## Work order
Among these records, which lines include "송치했다"? Copy them out.

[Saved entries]
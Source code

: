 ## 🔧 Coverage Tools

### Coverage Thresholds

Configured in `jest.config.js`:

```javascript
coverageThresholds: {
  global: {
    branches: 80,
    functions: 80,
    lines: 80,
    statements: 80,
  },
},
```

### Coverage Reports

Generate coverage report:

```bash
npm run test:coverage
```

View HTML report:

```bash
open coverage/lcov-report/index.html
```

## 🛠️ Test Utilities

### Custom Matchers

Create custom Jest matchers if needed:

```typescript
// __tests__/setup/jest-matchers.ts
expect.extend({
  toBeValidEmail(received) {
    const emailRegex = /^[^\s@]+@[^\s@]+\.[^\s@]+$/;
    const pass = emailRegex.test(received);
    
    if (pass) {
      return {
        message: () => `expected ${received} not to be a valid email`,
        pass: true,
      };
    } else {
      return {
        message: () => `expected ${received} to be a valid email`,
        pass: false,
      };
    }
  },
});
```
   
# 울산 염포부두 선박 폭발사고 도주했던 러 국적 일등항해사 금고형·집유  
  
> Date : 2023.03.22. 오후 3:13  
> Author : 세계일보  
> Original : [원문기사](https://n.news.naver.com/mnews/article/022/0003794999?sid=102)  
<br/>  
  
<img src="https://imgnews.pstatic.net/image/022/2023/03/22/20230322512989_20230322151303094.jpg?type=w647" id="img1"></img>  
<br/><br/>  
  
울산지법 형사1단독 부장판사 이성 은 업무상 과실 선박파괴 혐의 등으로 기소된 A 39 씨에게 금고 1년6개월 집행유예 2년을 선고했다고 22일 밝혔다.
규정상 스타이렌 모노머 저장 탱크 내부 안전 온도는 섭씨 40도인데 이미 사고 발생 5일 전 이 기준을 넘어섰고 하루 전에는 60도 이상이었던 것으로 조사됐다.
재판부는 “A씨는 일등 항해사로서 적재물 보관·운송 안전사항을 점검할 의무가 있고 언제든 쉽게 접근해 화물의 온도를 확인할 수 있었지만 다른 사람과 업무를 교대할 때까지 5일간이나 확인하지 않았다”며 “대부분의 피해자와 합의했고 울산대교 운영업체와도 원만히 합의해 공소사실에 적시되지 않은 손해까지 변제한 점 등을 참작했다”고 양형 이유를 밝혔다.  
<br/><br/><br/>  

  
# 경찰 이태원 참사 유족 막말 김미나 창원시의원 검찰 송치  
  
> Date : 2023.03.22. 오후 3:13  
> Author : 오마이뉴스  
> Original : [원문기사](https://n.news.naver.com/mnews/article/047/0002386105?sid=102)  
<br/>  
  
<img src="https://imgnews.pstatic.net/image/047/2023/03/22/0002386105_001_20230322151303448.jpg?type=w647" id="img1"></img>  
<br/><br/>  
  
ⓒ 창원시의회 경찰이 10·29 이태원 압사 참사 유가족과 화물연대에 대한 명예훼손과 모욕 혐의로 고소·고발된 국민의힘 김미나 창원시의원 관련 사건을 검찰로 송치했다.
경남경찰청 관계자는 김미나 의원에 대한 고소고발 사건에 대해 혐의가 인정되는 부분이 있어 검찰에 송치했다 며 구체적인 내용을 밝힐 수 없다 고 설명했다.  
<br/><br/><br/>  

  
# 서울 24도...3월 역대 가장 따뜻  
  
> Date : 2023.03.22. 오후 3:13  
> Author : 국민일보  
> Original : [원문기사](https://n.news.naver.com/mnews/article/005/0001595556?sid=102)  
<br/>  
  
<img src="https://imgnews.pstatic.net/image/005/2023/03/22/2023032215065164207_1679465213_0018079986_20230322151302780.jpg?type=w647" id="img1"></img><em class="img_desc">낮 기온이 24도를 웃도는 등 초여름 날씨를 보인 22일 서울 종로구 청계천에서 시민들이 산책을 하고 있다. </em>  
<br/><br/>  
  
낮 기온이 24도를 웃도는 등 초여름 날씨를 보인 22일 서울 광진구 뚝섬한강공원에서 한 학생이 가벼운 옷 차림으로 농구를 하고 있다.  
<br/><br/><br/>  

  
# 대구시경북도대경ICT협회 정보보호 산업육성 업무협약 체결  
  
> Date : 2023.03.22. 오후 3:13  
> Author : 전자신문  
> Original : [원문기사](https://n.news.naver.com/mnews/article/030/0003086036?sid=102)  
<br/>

## The answer
ⓒ 창원시의회 경찰이 10·29 이태원 압사 참사 유가족과 화물연대에 대한 명예훼손과 모욕 혐의로 고소·고발된 국민의힘 김미나 창원시의원 관련 사건을 검찰로 송치했다.
경남경찰청 관계자는 김미나 의원에 대한 고소고발 사건에 대해 혐의가 인정되는 부분이 있어 검찰에 송치했다 며 구체적인 내용을 밝힐 수 없다 고 설명했다.  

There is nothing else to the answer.